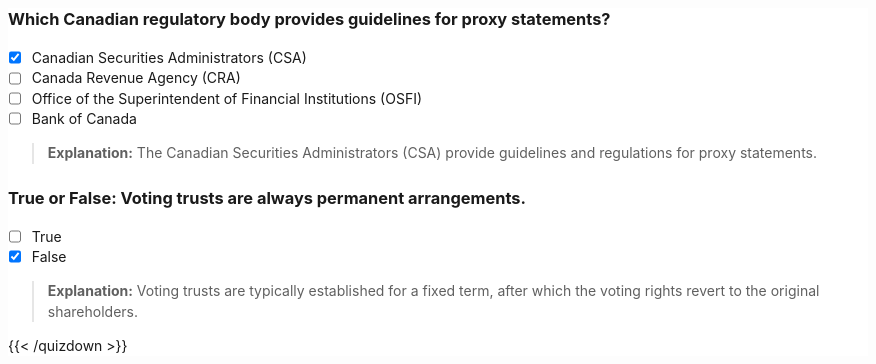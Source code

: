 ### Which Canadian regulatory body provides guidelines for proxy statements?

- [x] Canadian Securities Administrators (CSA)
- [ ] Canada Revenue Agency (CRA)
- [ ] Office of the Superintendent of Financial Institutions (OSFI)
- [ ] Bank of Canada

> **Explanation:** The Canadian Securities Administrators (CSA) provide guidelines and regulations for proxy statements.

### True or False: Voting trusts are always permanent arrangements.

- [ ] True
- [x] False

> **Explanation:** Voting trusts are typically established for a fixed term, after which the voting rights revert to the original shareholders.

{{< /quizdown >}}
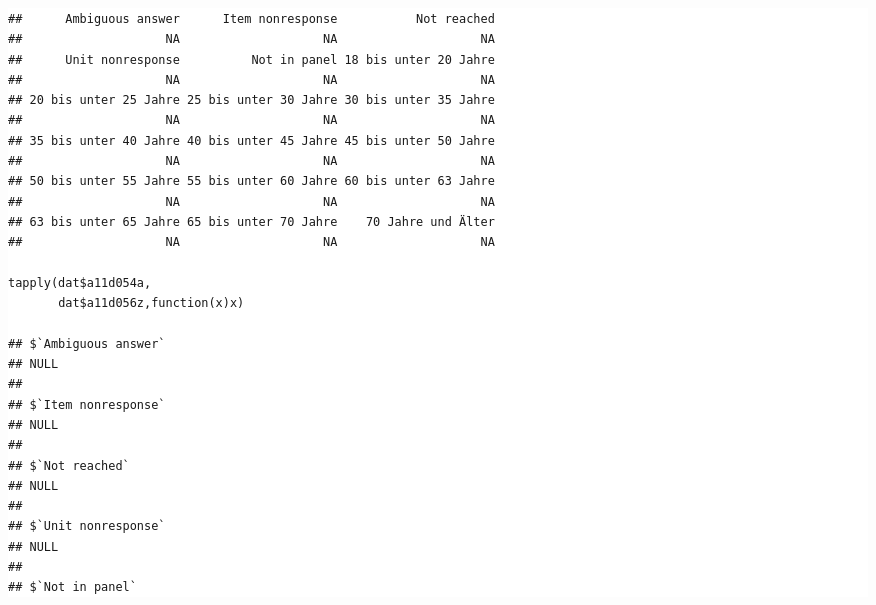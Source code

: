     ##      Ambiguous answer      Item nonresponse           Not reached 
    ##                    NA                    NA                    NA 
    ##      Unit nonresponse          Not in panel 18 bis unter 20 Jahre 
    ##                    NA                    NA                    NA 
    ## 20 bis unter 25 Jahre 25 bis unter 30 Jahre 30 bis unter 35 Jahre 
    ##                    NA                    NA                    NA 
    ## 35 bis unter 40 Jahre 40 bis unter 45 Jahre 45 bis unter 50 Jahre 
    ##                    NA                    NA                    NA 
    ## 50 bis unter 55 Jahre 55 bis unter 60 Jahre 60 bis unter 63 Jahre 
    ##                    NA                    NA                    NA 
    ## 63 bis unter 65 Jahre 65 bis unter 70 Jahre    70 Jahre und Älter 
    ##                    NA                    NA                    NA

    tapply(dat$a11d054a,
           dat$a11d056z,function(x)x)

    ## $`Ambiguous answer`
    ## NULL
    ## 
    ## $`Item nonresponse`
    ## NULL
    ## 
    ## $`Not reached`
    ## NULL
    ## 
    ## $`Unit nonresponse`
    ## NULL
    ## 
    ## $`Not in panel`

*Task statement*
Transcribe all the records above word for word, without their images.

*Response*
Source code

: ### Which Canadian regulatory body provides guidelines for proxy statements?

- [x] Canadian Securities Administrators (CSA)
- [ ] Canada Revenue Agency (CRA)
- [ ] Office of the Superintendent of Financial Institutions (OSFI)
- [ ] Bank of Canada

> **Explanation:** The Canadian Securities Administrators (CSA) provide guidelines and regulations for proxy statements.

### True or False: Voting trusts are always permanent arrangements.

- [ ] True
- [x] False

> **Explanation:** Voting trusts are typically established for a fixed term, after which the voting rights revert to the original shareholders.

{{< /quizdown >}}
Source code

:     ##      Ambiguous answer      Item nonresponse           Not reached 
    ##                    NA                    NA                    NA 
    ##      Unit nonresponse          Not in panel 18 bis unter 20 Jahre 
    ##                    NA                    NA                    NA 
    ## 20 bis unter 25 Jahre 25 bis unter 30 Jahre 30 bis unter 35 Jahre 
    ##                    NA                    NA                    NA 
    ## 35 bis unter 40 Jahre 40 bis unter 45 Jahre 45 bis unter 50 Jahre 
    ##                    NA                    NA                    NA 
    ## 50 bis unter 55 Jahre 55 bis unter 60 Jahre 60 bis unter 63 Jahre 
    ##                    NA                    NA                    NA 
    ## 63 bis unter 65 Jahre 65 bis unter 70 Jahre    70 Jahre und Älter 
    ##                    NA                    NA                    NA

    tapply(dat$a11d054a,
           dat$a11d056z,function(x)x)

    ## $`Ambiguous answer`
    ## NULL
    ## 
    ## $`Item nonresponse`
    ## NULL
    ## 
    ## $`Not reached`
    ## NULL
    ## 
    ## $`Unit nonresponse`
    ## NULL
    ## 
    ## $`Not in panel`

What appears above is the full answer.